Pull every line that holds the word "help" from the entries.

[Saved entries]
.....

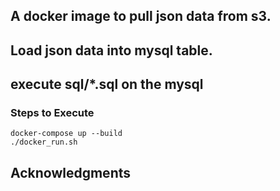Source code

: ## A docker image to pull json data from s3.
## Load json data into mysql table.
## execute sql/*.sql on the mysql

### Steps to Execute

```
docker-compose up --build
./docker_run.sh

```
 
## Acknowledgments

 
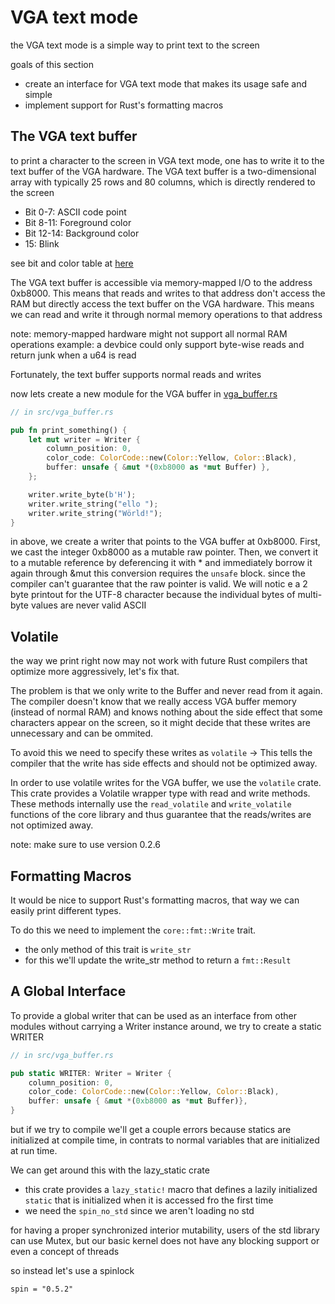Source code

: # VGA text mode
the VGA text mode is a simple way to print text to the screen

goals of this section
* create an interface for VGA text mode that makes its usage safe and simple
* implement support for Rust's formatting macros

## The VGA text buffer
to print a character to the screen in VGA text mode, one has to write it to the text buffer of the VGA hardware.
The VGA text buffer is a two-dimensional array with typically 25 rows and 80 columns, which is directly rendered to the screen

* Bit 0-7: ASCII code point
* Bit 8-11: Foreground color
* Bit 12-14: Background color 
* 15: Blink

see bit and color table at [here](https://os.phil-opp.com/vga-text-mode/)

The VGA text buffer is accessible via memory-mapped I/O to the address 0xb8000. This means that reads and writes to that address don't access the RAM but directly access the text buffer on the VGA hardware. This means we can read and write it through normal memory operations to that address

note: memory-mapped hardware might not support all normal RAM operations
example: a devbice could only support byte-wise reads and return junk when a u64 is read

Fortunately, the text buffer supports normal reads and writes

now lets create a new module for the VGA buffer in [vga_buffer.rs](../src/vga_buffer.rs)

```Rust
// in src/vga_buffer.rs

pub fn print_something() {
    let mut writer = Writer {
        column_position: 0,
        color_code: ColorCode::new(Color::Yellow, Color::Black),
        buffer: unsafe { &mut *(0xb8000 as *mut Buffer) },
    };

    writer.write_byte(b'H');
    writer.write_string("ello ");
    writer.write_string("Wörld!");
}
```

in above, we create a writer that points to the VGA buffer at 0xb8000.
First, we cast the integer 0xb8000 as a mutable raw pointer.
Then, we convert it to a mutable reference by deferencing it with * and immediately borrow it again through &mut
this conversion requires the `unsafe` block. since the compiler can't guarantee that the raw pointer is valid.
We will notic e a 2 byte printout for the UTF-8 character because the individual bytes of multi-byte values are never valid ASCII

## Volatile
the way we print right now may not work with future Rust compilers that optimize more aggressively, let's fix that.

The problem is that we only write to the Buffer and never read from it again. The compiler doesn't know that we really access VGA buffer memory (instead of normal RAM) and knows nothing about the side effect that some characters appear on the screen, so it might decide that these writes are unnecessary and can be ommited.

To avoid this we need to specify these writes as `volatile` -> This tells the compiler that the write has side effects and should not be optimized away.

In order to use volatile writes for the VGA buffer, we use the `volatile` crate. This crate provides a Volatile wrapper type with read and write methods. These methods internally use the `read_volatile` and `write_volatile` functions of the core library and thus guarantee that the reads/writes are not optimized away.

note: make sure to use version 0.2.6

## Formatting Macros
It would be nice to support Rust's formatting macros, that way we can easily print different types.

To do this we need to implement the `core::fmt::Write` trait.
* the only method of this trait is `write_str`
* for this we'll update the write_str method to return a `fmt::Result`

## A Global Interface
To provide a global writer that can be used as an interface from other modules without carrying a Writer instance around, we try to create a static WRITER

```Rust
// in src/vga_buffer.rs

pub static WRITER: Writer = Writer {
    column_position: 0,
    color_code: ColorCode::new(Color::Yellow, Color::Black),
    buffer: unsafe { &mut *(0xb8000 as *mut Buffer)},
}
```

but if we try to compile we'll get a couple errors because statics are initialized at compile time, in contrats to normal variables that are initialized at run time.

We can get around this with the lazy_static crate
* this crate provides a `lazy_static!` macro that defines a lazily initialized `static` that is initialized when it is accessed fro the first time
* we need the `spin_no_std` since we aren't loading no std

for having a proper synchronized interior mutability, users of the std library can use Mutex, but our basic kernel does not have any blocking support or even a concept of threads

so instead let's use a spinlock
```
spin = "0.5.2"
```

.....

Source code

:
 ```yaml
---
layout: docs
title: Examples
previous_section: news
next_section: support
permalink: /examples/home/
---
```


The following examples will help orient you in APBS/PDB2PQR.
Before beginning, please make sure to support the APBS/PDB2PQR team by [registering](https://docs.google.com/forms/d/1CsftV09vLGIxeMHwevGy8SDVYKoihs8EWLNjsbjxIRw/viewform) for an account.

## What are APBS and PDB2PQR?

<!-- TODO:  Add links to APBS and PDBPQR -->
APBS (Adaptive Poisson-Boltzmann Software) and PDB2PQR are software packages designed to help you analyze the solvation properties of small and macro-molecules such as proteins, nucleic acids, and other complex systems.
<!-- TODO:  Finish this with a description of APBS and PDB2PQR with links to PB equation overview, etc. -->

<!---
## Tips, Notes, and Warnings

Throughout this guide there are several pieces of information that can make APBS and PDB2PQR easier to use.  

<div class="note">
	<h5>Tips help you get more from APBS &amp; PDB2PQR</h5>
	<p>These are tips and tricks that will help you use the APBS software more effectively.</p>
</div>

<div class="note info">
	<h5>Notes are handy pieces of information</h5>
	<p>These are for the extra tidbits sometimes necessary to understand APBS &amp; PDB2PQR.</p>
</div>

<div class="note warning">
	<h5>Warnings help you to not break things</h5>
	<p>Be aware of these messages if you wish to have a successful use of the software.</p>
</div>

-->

.....

RESULT:
The following examples will help orient you in APBS/PDB2PQR.
APBS (Adaptive Poisson-Boltzmann Software) and PDB2PQR are software packages designed to help you analyze the solvation properties of small and macro-molecules such as proteins, nucleic acids, and other complex systems.
	<h5>Tips help you get more from APBS &amp; PDB2PQR</h5>
	<p>These are tips and tricks that will help you use the APBS software more effectively.</p>
	<h5>Warnings help you to not break things</h5>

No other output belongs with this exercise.